Exercise instructions -
Give the data below again exactly, and drop each picture from it.

Given records -
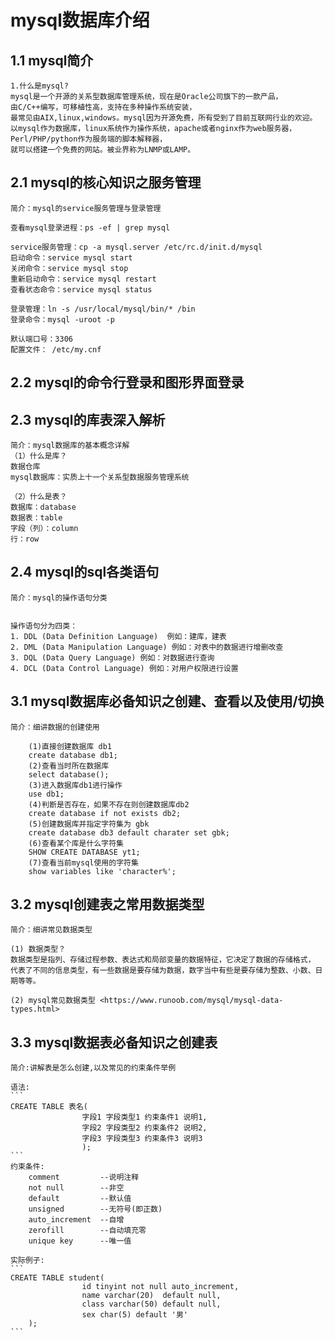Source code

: # mysql数据库介绍

## 1.1 mysql简介
    1.什么是mysql?
    mysql是一个开源的关系型数据库管理系统，现在是Oracle公司旗下的一款产品，  
    由C/C++编写，可移植性高，支持在多种操作系统安装，  
    最常见由AIX,linux,windows。mysql因为开源免费，所有受到了目前互联网行业的欢迎。  
    以mysql作为数据库，linux系统作为操作系统，apache或者nginx作为web服务器，  
    Perl/PHP/python作为服务端的脚本解释器，  
    就可以搭建一个免费的网站。被业界称为LNMP或LAMP。
    
    
    
## 2.1 mysql的核心知识之服务管理
    简介：mysql的service服务管理与登录管理
    
    查看mysql登录进程：ps -ef | grep mysql
    
    service服务管理：cp -a mysql.server /etc/rc.d/init.d/mysql
    启动命令：service mysql start
    关闭命令：service mysql stop
    重新启动命令：service mysql restart
    查看状态命令：service mysql status
    
    登录管理：ln -s /usr/local/mysql/bin/* /bin
    登录命令：mysql -uroot -p
    
    默认端口号：3306
    配置文件： /etc/my.cnf
    
## 2.2 mysql的命令行登录和图形界面登录



## 2.3 mysql的库表深入解析
    简介：mysql数据库的基本概念详解
    （1）什么是库？
    数据仓库
    mysql数据库：实质上十一个关系型数据服务管理系统
    
    （2）什么是表？
    数据库：database
    数据表：table
    字段（列）：column
    行：row
    
    
## 2.4 mysql的sql各类语句
    简介：mysql的操作语句分类
    
    
    操作语句分为四类：
    1. DDL (Data Definition Language)  例如：建库，建表
    2. DML (Data Manipulation Language) 例如：对表中的数据进行增删改查
    3. DQL (Data Query Language) 例如：对数据进行查询
    4. DCL (Data Control Language) 例如：对用户权限进行设置
    
    
    
## 3.1 mysql数据库必备知识之创建、查看以及使用/切换
    简介：细讲数据的创建使用
    
        (1)直接创建数据库 db1
        create database db1;
        (2)查看当时所在数据库
        select database();
        (3)进入数据库db1进行操作
        use db1;
        (4)判断是否存在，如果不存在则创建数据库db2
        create database if not exists db2;
        (5)创建数据库并指定字符集为 gbk
        create database db3 default charater set gbk;
        (6)查看某个库是什么字符集
        SHOW CREATE DATABASE yt1;
        (7)查看当前mysql使用的字符集
        show variables like 'character%';
        
        
## 3.2 mysql创建表之常用数据类型
    简介：细讲常见数据类型
    
    (1) 数据类型？
    数据类型是指列、存储过程参数、表达式和局部变量的数据特征，它决定了数据的存储格式，  
    代表了不同的信息类型，有一些数据是要存储为数据，数字当中有些是要存储为整数、小数、日期等等。
    
    (2) mysql常见数据类型 <https://www.runoob.com/mysql/mysql-data-types.html>
 
        
## 3.3 mysql数据表必备知识之创建表
	简介:讲解表是怎么创建,以及常见的约束条件举例

	语法:
	```
	CREATE TABLE 表名(
					字段1 字段类型1 约束条件1 说明1,
					字段2 字段类型2 约束条件2 说明2,
					字段3 字段类型3 约束条件3 说明3
					);
	```
	约束条件:
		comment			--说明注释
		not null		--非空
		default			--默认值
		unsigned		--无符号(即正数)
		auto_increment  --自增
		zerofill		--自动填充零
		unique key		--唯一值

    实际例子:
	```
	CREATE TABLE student(
					id tinyint not null auto_increment,
					name varchar(20)  default null,
					class varchar(50) default null,
					sex char(5) default '男'
		);
	```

Expected answer -
Source code

: # mysql数据库介绍

## 1.1 mysql简介
    1.什么是mysql?
    mysql是一个开源的关系型数据库管理系统，现在是Oracle公司旗下的一款产品，  
    由C/C++编写，可移植性高，支持在多种操作系统安装，  
    最常见由AIX,linux,windows。mysql因为开源免费，所有受到了目前互联网行业的欢迎。  
    以mysql作为数据库，linux系统作为操作系统，apache或者nginx作为web服务器，  
    Perl/PHP/python作为服务端的脚本解释器，  
    就可以搭建一个免费的网站。被业界称为LNMP或LAMP。
    
    
    
## 2.1 mysql的核心知识之服务管理
    简介：mysql的service服务管理与登录管理
    
    查看mysql登录进程：ps -ef | grep mysql
    
    service服务管理：cp -a mysql.server /etc/rc.d/init.d/mysql
    启动命令：service mysql start
    关闭命令：service mysql stop
    重新启动命令：service mysql restart
    查看状态命令：service mysql status
    
    登录管理：ln -s /usr/local/mysql/bin/* /bin
    登录命令：mysql -uroot -p
    
    默认端口号：3306
    配置文件： /etc/my.cnf
    
## 2.2 mysql的命令行登录和图形界面登录



## 2.3 mysql的库表深入解析
    简介：mysql数据库的基本概念详解
    （1）什么是库？
    数据仓库
    mysql数据库：实质上十一个关系型数据服务管理系统
    
    （2）什么是表？
    数据库：database
    数据表：table
    字段（列）：column
    行：row
    
    
## 2.4 mysql的sql各类语句
    简介：mysql的操作语句分类
    
    
    操作语句分为四类：
    1. DDL (Data Definition Language)  例如：建库，建表
    2. DML (Data Manipulation Language) 例如：对表中的数据进行增删改查
    3. DQL (Data Query Language) 例如：对数据进行查询
    4. DCL (Data Control Language) 例如：对用户权限进行设置
    
    
    
## 3.1 mysql数据库必备知识之创建、查看以及使用/切换
    简介：细讲数据的创建使用
    
        (1)直接创建数据库 db1
        create database db1;
        (2)查看当时所在数据库
        select database();
        (3)进入数据库db1进行操作
        use db1;
        (4)判断是否存在，如果不存在则创建数据库db2
        create database if not exists db2;
        (5)创建数据库并指定字符集为 gbk
        create database db3 default charater set gbk;
        (6)查看某个库是什么字符集
        SHOW CREATE DATABASE yt1;
        (7)查看当前mysql使用的字符集
        show variables like 'character%';
        
        
## 3.2 mysql创建表之常用数据类型
    简介：细讲常见数据类型
    
    (1) 数据类型？
    数据类型是指列、存储过程参数、表达式和局部变量的数据特征，它决定了数据的存储格式，  
    代表了不同的信息类型，有一些数据是要存储为数据，数字当中有些是要存储为整数、小数、日期等等。
    
    (2) mysql常见数据类型 <https://www.runoob.com/mysql/mysql-data-types.html>
 
        
## 3.3 mysql数据表必备知识之创建表
	简介:讲解表是怎么创建,以及常见的约束条件举例

	语法:
	```
	CREATE TABLE 表名(
					字段1 字段类型1 约束条件1 说明1,
					字段2 字段类型2 约束条件2 说明2,
					字段3 字段类型3 约束条件3 说明3
					);
	```
	约束条件:
		comment			--说明注释
		not null		--非空
		default			--默认值
		unsigned		--无符号(即正数)
		auto_increment  --自增
		zerofill		--自动填充零
		unique key		--唯一值

    实际例子:
	```
	CREATE TABLE student(
					id tinyint not null auto_increment,
					name varchar(20)  default null,
					class varchar(50) default null,
					sex char(5) default '男'
		);
	```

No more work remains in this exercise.